Em suas pesquisas, a senhora observou que, na Jordânia, as crianças não liam por prazer, mas porque recebiam essa demanda da escola ou por motivos religiosos. Como chegou a essas informações?


Eu tive acesso a estudos locais, de 2005, nos quais o número de livros lidos por prazer e não por obrigação era metade de uma página por ano por pessoa. Um dado mais recente, de 2016, do Índice Árabe de Conhecimento, mostra que a média de leitura pela mesma razão nos 22 países árabes passou a ser de nove livros por ano por pessoa. Esse índice, resultado da parceria entre o Programa das Nações Unidas para o Desenvolvimento e a Fundação Mohammed Bin Rashid Al Maktoum, foi obtido a partir de entrevistas com 145 mil pessoas e enfatiza a leitura como ferramenta básica na aquisição, troca e desenvolvimento do conhecimento.

Como superar o desafio de engajar crianças na leitura se os pais e outros adultos responsáveis por elas não têm esse hábito?

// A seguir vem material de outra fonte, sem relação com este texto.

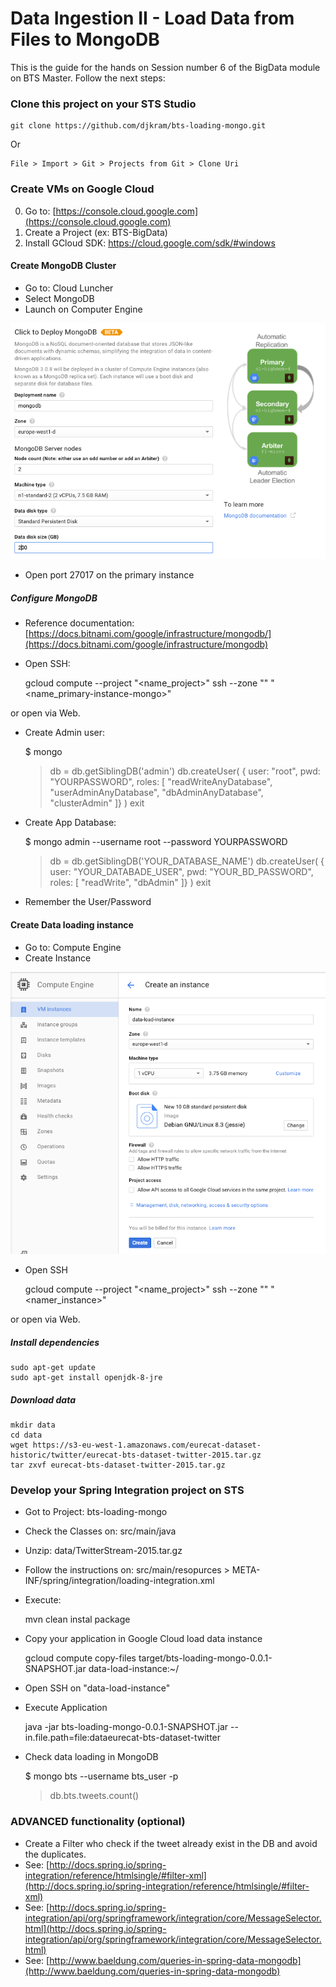 # Data Ingestion II - Load Data from Files to MongoDB

This is the guide for the hands on Session number 6 of the BigData module on BTS Master.
Follow the next steps:


### Clone this project on your STS Studio

	git clone https://github.com/djkram/bts-loading-mongo.git
	
Or

	File > Import > Git > Projects from Git > Clone Uri

### Create VMs on Google Cloud 

0. Go to: [https://console.cloud.google.com](https://console.cloud.google.com)
0. Create a Project (ex: BTS-BigData)
0. Install GCloud SDK: https://cloud.google.com/sdk/#windows


#### Create MongoDB Cluster
- Go to: Cloud Luncher
- Select MongoDB
- Launch on Computer Engine

![alt Cluster Mongo](img/cluster-mongo.png)

- Open port 27017 on the primary instance

##### Configure MongoDB

- Reference documentation: [https://docs.bitnami.com/google/infrastructure/mongodb/](https://docs.bitnami.com/google/infrastructure/mongodb)
- Open SSH:

	gcloud compute --project "<name_project>" ssh --zone "<zone>" "<name_primary-instance-mongo>"
	
or open via Web.

- Create Admin user:

	$ mongo
	> db = db.getSiblingDB('admin')
	> db.createUser( { user: "root", pwd: "YOURPASSWORD", roles: [ "readWriteAnyDatabase", "userAdminAnyDatabase", "dbAdminAnyDatabase", "clusterAdmin" ]} )
	> exit

- Create App Database:
	
	$ mongo admin --username root --password YOURPASSWORD
	> db = db.getSiblingDB('YOUR_DATABASE_NAME')
	> db.createUser( { user: "YOUR_DATABADE_USER", pwd: "YOUR_BD_PASSWORD", roles: [ "readWrite", "dbAdmin" ]} )
	> exit
	
- Remember the User/Password
	

#### Create Data loading instance
- Go to: Compute Engine
- Create Instance

![alt Create Instance](img/create-instance.png)

- Open SSH

	gcloud compute --project "<name_project>" ssh --zone "<zone>" "<namer_instance>"
	
or open via Web.

##### Install dependencies
	sudo apt-get update
	sudo apt-get install openjdk-8-jre

##### Download data
	mkdir data
	cd data
	wget https://s3-eu-west-1.amazonaws.com/eurecat-dataset-historic/twitter/eurecat-bts-dataset-twitter-2015.tar.gz
	tar zxvf eurecat-bts-dataset-twitter-2015.tar.gz
	

### Develop your Spring Integration project on STS

- Got to Project: bts-loading-mongo
- Check the Classes on: src/main/java
- Unzip: data/TwitterStream-2015.tar.gz
- Follow the instructions on: src/main/resopurces > META-INF/spring/integration/loading-integration.xml

	<!-- GO TO : https://gist.github.com/djkram/e846ac38fed4f8231cdd -->

	<!-- PASTE HERE: Step 1: Polling Files -->
	<!-- Appears file names on the console ??? -->
	

	<!-- PASTE HERE: Step 2: Message Splitter -->
	<!-- Appears tweets on the console ??? -->

	
	<!-- PASTE HERE: Step 3: MongoDB Loading -->
	<!-- Tweets have been loaded on MongoDB ??? -->
	
- Execute:

	mvn clean instal package
	
- Copy your application in Google Cloud load data instance
 
	gcloud compute copy-files target/bts-loading-mongo-0.0.1-SNAPSHOT.jar data-load-instance:~/

- Open SSH on "data-load-instance"
- Execute Application
 
	java -jar bts-loading-mongo-0.0.1-SNAPSHOT.jar --in.file.path=file:dataeurecat-bts-dataset-twitter

- Check data loading in MongoDB
	
	$ mongo bts --username bts_user -p
	> db.bts.tweets.count()
	
### ADVANCED functionality (optional)

 - Create a Filter who check if the tweet already exist in the DB and avoid the duplicates.
 - See: [http://docs.spring.io/spring-integration/reference/htmlsingle/#filter-xml](http://docs.spring.io/spring-integration/reference/htmlsingle/#filter-xml)
 - See: [http://docs.spring.io/spring-integration/api/org/springframework/integration/core/MessageSelector.html](http://docs.spring.io/spring-integration/api/org/springframework/integration/core/MessageSelector.html)
 - See: [http://www.baeldung.com/queries-in-spring-data-mongodb](http://www.baeldung.com/queries-in-spring-data-mongodb)

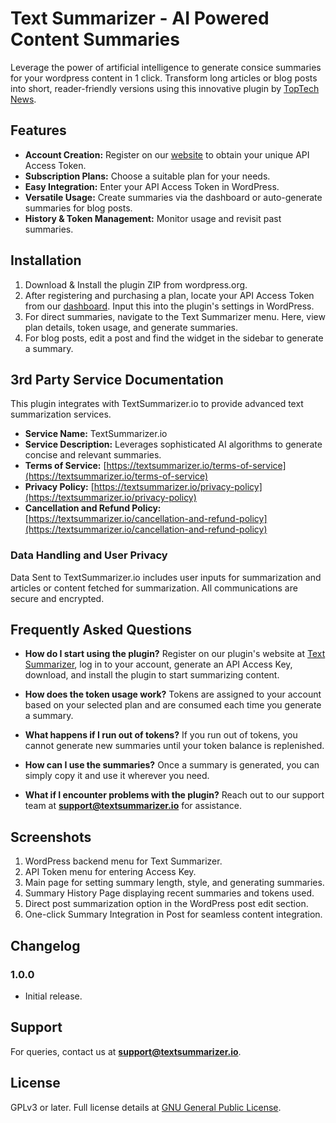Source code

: # Text Summarizer - AI Powered Content Summaries

Leverage the power of artificial intelligence to generate consice summaries for your wordpress content in 1 click. Transform long articles or blog posts into short, reader-friendly versions using this innovative plugin by [TopTech News](https://textsummarizer.io/).

## Features

- **Account Creation:** Register on our [website](https://textsummarizer.io/) to obtain your unique API Access Token.
- **Subscription Plans:** Choose a suitable plan for your needs.
- **Easy Integration:** Enter your API Access Token in WordPress.
- **Versatile Usage:** Create summaries via the dashboard or auto-generate summaries for blog posts.
- **History & Token Management:** Monitor usage and revisit past summaries.

## Installation

1. Download & Install the plugin ZIP from wordpress.org.
2. After registering and purchasing a plan, locate your API Access Token from our [dashboard](https://textsummarizer.io/login). Input this into the plugin's settings in WordPress.
3. For direct summaries, navigate to the Text Summarizer menu. Here, view plan details, token usage, and generate summaries.
4. For blog posts, edit a post and find the widget in the sidebar to generate a summary.

## 3rd Party Service Documentation

This plugin integrates with TextSummarizer.io to provide advanced text summarization services.

- **Service Name:** TextSummarizer.io
- **Service Description:** Leverages sophisticated AI algorithms to generate concise and relevant summaries.
- **Terms of Service:** [https://textsummarizer.io/terms-of-service](https://textsummarizer.io/terms-of-service)
- **Privacy Policy:** [https://textsummarizer.io/privacy-policy](https://textsummarizer.io/privacy-policy)
- **Cancellation and Refund Policy:** [https://textsummarizer.io/cancellation-and-refund-policy](https://textsummarizer.io/cancellation-and-refund-policy)

### Data Handling and User Privacy

Data Sent to TextSummarizer.io includes user inputs for summarization and articles or content fetched for summarization. All communications are secure and encrypted.

## Frequently Asked Questions

- **How do I start using the plugin?**
  Register on our plugin's website at [Text Summarizer](https://textsummarizer.io/), log in to your account, generate an API Access Key, download, and install the plugin to start summarizing content.

- **How does the token usage work?**
  Tokens are assigned to your account based on your selected plan and are consumed each time you generate a summary.

- **What happens if I run out of tokens?**
  If you run out of tokens, you cannot generate new summaries until your token balance is replenished.

- **How can I use the summaries?**
  Once a summary is generated, you can simply copy it and use it wherever you need.

- **What if I encounter problems with the plugin?**
  Reach out to our support team at **support@textsummarizer.io** for assistance.

## Screenshots

1. WordPress backend menu for Text Summarizer.
2. API Token menu for entering Access Key.
3. Main page for setting summary length, style, and generating summaries.
4. Summary History Page displaying recent summaries and tokens used.
5. Direct post summarization option in the WordPress post edit section.
6. One-click Summary Integration in Post for seamless content integration.

## Changelog

### 1.0.0

- Initial release.

## Support

For queries, contact us at **support@textsummarizer.io**.

## License

GPLv3 or later. Full license details at [GNU General Public License](https://www.gnu.org/licenses/gpl-3.0.html).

Nós treinamos adultos para ler em voz alta para as crianças. Cada um volta para a sua comunidade e começa esse trabalho com os meninos da vizinhança. Alguns dos adultos que treinamos são pais das crianças que participam das rodas de leitura. Isso, aliás, garante que toda a família se envolva. Todos apoiam os leitores quando eles começam a montar as próprias bibliotecas. Por isso, o impacto do We Love Reading não é só na criança ou no adulto, mas nas famílias e nas comunidades.

No que o recurso de ler em voz alta se diferencia de outras abordagens de estímulo à leitura?


Ler dessa forma é dar vida às palavras pela voz do leitor. A criança também estabelece uma conexão entre a voz do leitor e o texto, como uma fonte de prazer e diversão.

A senhora, que é cientista, decidiu implementar este projeto a partir de uma necessidade que sentiu como mãe, de ter mais bibliotecas na Jordânia, dada a ausência desses equipamentos culturais no país. Como o projeto evoluiu a partir desse ponto?

Eu percebi que ler por prazer era muito importante e descobri que, para estimular o gosto pela leitura, as pessoas precisam ler em voz alta para as suas crianças. Tenho quatro filhos, hoje já crescidos, e sempre li para eles. Mas passei a sentir responsabilidade em relação aos outros. Foi assim que comecei esse programa. Como muçulmana, sou responsável pela minha comunidade. O profeta Muhammad disse: “Todo mundo é um guardião”. Passei a ler em voz alta para todas as crianças, não só as minhas. Fiz isso por três anos. Então, um amigo me falou sobre um prêmio da Organização Synergos, para empreendedores sociais árabes. Eu me inscrevi e fui premiada. Usei esse dinheiro e reconhecimento para criar o We Love Reading.